The field is referred to as “cultural heritage microbiology,” and Mitchell literally wrote the textbook on it.
For
microbiologists with broad interests, cultural heritage provides an
endless supply of surprising, new applications, crossing disciplines and
cultures and providing important insights into modern environmental
problems.
“This
type of research is typical of the interactive activity of SEAS, where
modern scientific and engineering techniques are integrated to solve
complex problems,” Mitchell said.
Just a few years ago, he was called down to the Smithsonian National Air and Space Museum to investigate the collection of Apollo space suits. In the heat and humidity of the museum’s Maryland storage facility, black mold was chewing through the many-layered polymers, damaging the priceless suits.
The
relatively simple solution in that case was the installation of a
climate control system. Unfortunately, however, there is a difference
between prevention and treatment. Once a historical artifact has begun
to deteriorate, the damage is usually irreversible.
Mitchell
points to the example of the cathedral in Cologne, Germany. Built over
the course of 632 years and listed as a UNESCO World Heritage site, the
walls of the magnificent cathedral feature angels and historical figures
carved out of stone.
In just the past 100 years, the angels’ faces have been eaten away by air pollution.

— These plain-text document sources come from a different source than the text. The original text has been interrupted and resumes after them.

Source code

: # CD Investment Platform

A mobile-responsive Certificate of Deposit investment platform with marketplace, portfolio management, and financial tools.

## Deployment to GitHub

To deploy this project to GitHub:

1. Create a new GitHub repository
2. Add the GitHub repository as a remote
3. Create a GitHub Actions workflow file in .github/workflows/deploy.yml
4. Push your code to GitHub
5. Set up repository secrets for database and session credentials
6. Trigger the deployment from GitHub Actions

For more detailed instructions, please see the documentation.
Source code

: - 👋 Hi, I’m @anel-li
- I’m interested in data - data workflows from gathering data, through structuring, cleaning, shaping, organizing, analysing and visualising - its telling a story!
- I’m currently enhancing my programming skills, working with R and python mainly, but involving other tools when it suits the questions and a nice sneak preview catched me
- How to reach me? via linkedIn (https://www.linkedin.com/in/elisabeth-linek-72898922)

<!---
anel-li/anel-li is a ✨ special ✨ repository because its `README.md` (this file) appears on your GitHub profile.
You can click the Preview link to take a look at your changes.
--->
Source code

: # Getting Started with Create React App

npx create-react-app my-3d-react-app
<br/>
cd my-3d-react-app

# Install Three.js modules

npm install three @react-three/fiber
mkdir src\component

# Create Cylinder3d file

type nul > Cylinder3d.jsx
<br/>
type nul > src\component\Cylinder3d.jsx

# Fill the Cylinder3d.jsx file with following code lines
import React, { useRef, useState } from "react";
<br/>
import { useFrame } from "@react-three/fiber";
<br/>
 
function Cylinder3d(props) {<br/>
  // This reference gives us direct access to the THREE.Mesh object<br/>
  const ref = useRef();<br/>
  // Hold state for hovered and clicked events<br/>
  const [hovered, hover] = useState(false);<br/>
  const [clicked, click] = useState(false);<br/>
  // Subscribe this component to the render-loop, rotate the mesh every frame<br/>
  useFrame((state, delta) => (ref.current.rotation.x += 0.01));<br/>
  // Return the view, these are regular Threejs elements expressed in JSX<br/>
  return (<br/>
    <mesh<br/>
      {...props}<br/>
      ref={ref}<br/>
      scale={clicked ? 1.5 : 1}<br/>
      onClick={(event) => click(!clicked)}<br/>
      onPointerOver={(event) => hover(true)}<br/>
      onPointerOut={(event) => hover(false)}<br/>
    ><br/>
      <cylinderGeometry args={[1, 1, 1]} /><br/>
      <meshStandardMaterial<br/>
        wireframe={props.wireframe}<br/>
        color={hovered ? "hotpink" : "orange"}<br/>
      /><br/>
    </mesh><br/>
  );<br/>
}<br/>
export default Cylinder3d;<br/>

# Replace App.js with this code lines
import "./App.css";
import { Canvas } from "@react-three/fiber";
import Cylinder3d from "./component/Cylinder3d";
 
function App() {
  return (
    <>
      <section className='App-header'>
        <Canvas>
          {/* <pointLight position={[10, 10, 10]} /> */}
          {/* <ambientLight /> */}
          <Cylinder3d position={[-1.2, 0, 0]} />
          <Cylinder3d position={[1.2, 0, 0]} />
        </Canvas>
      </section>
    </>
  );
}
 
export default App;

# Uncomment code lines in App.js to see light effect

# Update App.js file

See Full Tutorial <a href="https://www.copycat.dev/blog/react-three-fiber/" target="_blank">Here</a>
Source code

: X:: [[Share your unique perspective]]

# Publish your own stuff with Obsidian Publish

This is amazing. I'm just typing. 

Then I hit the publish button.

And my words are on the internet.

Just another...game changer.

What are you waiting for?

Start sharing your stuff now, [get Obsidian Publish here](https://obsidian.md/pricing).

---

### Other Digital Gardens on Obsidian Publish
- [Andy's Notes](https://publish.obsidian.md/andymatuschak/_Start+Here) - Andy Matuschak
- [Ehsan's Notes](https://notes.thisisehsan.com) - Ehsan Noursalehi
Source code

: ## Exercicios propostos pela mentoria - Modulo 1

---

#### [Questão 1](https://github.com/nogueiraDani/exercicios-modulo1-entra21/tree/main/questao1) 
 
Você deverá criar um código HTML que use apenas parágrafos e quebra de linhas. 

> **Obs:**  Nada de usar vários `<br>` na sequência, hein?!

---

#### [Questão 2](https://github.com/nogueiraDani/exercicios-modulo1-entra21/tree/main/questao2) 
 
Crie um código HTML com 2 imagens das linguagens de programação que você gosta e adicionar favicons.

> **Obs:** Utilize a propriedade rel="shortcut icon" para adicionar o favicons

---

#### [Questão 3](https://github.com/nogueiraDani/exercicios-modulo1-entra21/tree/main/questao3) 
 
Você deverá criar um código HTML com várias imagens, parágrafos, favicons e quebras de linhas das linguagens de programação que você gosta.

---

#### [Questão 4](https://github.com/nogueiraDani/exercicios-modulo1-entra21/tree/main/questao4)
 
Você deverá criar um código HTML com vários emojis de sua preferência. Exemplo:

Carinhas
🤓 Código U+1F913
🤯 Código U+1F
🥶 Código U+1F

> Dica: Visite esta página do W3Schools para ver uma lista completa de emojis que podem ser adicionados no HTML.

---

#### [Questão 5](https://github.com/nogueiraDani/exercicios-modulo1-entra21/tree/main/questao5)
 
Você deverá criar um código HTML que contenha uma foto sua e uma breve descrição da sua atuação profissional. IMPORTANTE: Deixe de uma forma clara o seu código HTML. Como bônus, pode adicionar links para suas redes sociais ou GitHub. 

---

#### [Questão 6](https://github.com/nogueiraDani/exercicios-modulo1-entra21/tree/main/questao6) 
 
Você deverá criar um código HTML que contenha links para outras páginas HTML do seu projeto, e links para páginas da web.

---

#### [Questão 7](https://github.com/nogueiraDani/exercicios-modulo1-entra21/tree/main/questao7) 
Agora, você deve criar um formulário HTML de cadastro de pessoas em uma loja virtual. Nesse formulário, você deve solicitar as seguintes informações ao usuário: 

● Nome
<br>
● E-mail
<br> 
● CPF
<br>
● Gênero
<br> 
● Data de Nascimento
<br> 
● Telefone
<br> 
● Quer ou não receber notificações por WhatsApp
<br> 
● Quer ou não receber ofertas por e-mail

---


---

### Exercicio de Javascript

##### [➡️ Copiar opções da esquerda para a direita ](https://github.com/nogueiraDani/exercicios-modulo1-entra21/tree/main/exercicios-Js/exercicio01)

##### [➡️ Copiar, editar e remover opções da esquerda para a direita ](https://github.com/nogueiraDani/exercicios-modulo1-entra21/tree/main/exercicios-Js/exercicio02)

“I always use the analogy of cancer,” Mitchell said. “You want to get to it early enough that it isn’t doing major destruction.”
But what to do about the Egyptian tomb’s 3,000-year-old microbial problem?
The
damage is already done, so Mitchell predicts that the conservators will
leave the spots alone, particularly since they are unique to that site.
“This is part of the whole mystique of the tomb,” he said.